DEAR old Seth Shildon, four decades as a comedian, has produced his first DVD - appropriately called Forty Years On.

Then just Trevor Shaw, Cockfield lad, his career began at a 1967 talent contest in Wolsingham Club. "I was seventh out of six. I entered about 20 contests after that and never got in the first three, but then one Sunday I won two in a day - Spennymoor dog track in the afternoon and Thornley Workmen's at night.

"I couldn't believe it, I was so used just to getting my half crown for turning up. It was like being in Las Vegas."

The DVD of his act, with supporting interviews, was recorded at Cockton Hill WMC in Bishop Auckland by local firm Izon, from down the road in South Church.

"It's absolutely brilliant, but if anything Trevor was more nervous in front of Cockton Hill Club than he'd been at London Palladium," says Graham Sheldon, the promoter. "It was probably because he knew everyone, but the feedback we've had has been tremendous."

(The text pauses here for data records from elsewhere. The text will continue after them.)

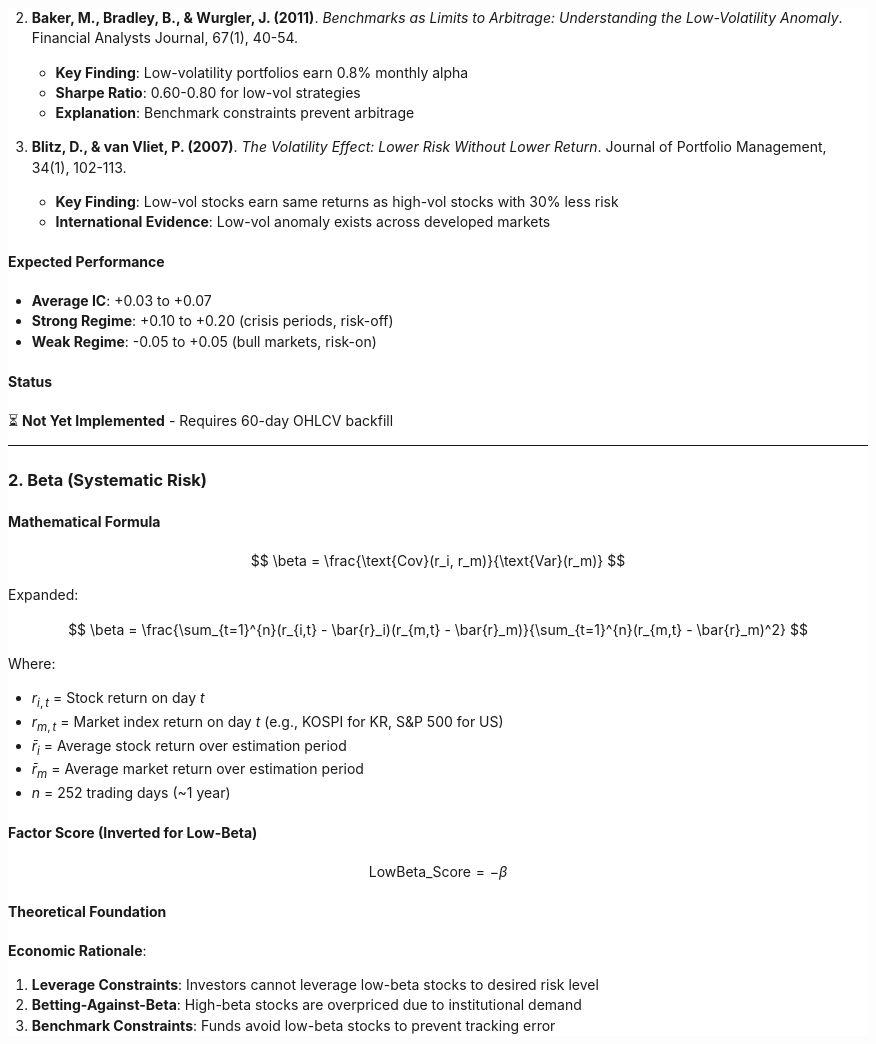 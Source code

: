 2. **Baker, M., Bradley, B., & Wurgler, J. (2011)**. *Benchmarks as Limits to Arbitrage: Understanding the Low-Volatility Anomaly*. Financial Analysts Journal, 67(1), 40-54.
   - **Key Finding**: Low-volatility portfolios earn 0.8% monthly alpha
   - **Sharpe Ratio**: 0.60-0.80 for low-vol strategies
   - **Explanation**: Benchmark constraints prevent arbitrage

3. **Blitz, D., & van Vliet, P. (2007)**. *The Volatility Effect: Lower Risk Without Lower Return*. Journal of Portfolio Management, 34(1), 102-113.
   - **Key Finding**: Low-vol stocks earn same returns as high-vol stocks with 30% less risk
   - **International Evidence**: Low-vol anomaly exists across developed markets

#### Expected Performance

- **Average IC**: +0.03 to +0.07
- **Strong Regime**: +0.10 to +0.20 (crisis periods, risk-off)
- **Weak Regime**: -0.05 to +0.05 (bull markets, risk-on)

#### Status

⏳ **Not Yet Implemented** - Requires 60-day OHLCV backfill

---

### 2. Beta (Systematic Risk)

#### Mathematical Formula

$$
\beta = \frac{\text{Cov}(r_i, r_m)}{\text{Var}(r_m)}
$$

Expanded:

$$
\beta = \frac{\sum_{t=1}^{n}(r_{i,t} - \bar{r}_i)(r_{m,t} - \bar{r}_m)}{\sum_{t=1}^{n}(r_{m,t} - \bar{r}_m)^2}
$$

Where:
- $r_{i,t}$ = Stock return on day $t$
- $r_{m,t}$ = Market index return on day $t$ (e.g., KOSPI for KR, S&P 500 for US)
- $\bar{r}_i$ = Average stock return over estimation period
- $\bar{r}_m$ = Average market return over estimation period
- $n$ = 252 trading days (~1 year)

#### Factor Score (Inverted for Low-Beta)

$$
\text{LowBeta\_Score} = -\beta
$$

#### Theoretical Foundation

**Economic Rationale**:
1. **Leverage Constraints**: Investors cannot leverage low-beta stocks to desired risk level
2. **Betting-Against-Beta**: High-beta stocks are overpriced due to institutional demand
3. **Benchmark Constraints**: Funds avoid low-beta stocks to prevent tracking error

■ The DVD is available (£5.95, plus £1 postage) from Sheldon's Newsagents, 122 Cockton Hill Road, Bishop Auckland, Co Durham, DL14 6BG.

A sting in the tale

ONCE the British Nettle Growing Champion, John Burton - Tony Blair's long-serving constituency agent - is turning greenish fingers to something a little more floral.

The great nettle sting came exactly 25 years ago, though "Britain", it should be said, may have extended little beyond the Trimdons. "Folk took it really seriously, there was nettle slashing and all sorts," he recalls.

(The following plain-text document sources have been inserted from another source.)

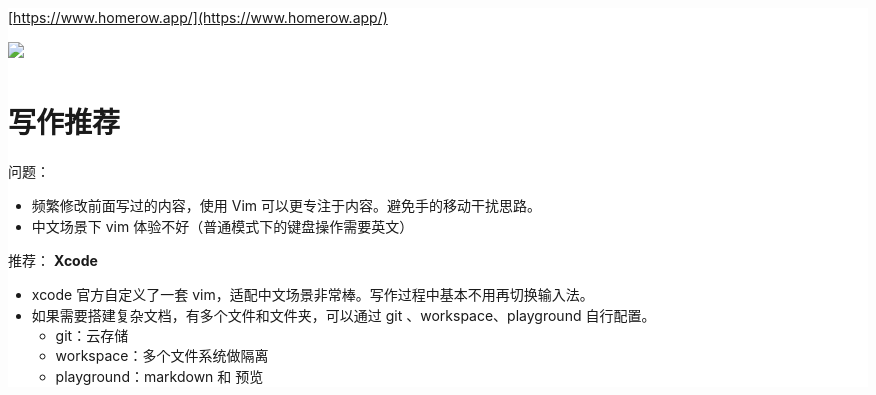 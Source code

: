 [https://www.homerow.app/](https://www.homerow.app/)

![](https://cdn.jsdelivr.net/gh/yigegongjiang/image_space@main/blog_img/202301270126377.png)

# 写作推荐

问题：

- 频繁修改前面写过的内容，使用 Vim 可以更专注于内容。避免手的移动干扰思路。
- 中文场景下 vim 体验不好（普通模式下的键盘操作需要英文）

推荐：
**Xcode**

- xcode 官方自定义了一套 vim，适配中文场景非常棒。写作过程中基本不用再切换输入法。
- 如果需要搭建复杂文档，有多个文件和文件夹，可以通过 git 、workspace、playground 自行配置。
    - git：云存储
    - workspace：多个文件系统做隔离
    - playground：markdown 和 预览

"There were people trawling the hedge backs for prize specimens. I just got mine out of the garden, over eight feet tall. It was a beauty."

Dissuaded from entering the following year - that the young Blair was a lodger was rumoured to have something to do with it - he now hopes to grow the Trimdons' tallest sunflower, instead.

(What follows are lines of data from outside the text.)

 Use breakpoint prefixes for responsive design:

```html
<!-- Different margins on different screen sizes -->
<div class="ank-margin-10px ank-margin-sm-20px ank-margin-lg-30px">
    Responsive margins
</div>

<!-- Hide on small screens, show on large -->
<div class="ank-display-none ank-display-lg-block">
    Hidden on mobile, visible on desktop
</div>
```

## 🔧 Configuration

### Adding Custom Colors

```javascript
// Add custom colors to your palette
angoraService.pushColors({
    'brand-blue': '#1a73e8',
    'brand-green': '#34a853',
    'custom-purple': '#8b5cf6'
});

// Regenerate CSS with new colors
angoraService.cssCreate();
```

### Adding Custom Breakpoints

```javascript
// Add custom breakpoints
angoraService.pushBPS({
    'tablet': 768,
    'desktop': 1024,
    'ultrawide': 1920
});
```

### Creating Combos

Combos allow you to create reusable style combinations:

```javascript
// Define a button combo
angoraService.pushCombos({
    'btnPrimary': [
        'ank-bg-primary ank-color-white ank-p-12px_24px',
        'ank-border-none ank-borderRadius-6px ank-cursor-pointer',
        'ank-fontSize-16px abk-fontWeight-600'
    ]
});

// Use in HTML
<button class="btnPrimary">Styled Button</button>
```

Around 500 packets are being given out around the villages in a fund-raising competition to help provide security fencing for the new play area.

John himself - councillor, musician, former free-scoring centre forward - is also distinctly more heliotropic after knee replacement operations in March and October last year effectively added two inches to his stature.

In the sunflower stakes, however, he insists he's a no-hoper. "I'm two feet behind already. I just haven't the time to devote to it."

There'll be a bit more time, probably, after the Prime Minister stands down on June 27 - and a surprise if his loyal agent isn't among the resignation honours. Lord Burton of Trimdon Village? "No way," insists John. "There'll not be anything like that."

BEARING a 1950s picture postcard of himself sent to a long lost love - "She was the granddaughter of the founder of Coutts' Bank, you know" - newly elected Darlington councillor and world champion name dropper Peter Freitag (last week's column) comes into the office for another bit natter. Two pollisses follow. Asked if he's the owner of the car parked immediately outside, Peter confirms that it is so, produces a disabled badge - he's 78 - but is politely asked to move it. The protestation that there's nowhere else to park is met with a smile. "I'd have a word with your councillor if I were you, sir," says the polliss, and is gone.

LAST week's misty eyed piece on the joy of travelling on a steam train footplate through Shildon tunnel said in the photographic caption that it was the first steam train through the tunnel for 40 years.

Both John Rusby in Bishop Auckland and Alan Ellwood in Shildon point out that at least three steam specials ran through the Prince of Wales tunnel in the 1990s.

Malcolm Priestman in Hartlepool was more concerned at the suggestion that, as bairns, we did things in Shildon tunnel which certainly we shouldn't have done and raises the suggestion of virginity.

Mr Priestman should know that in those distant days, raggy-trousered Shildon lads hadn't even found virginity, much less sought to lose it again. It was more to do with pennies on the line, I fear.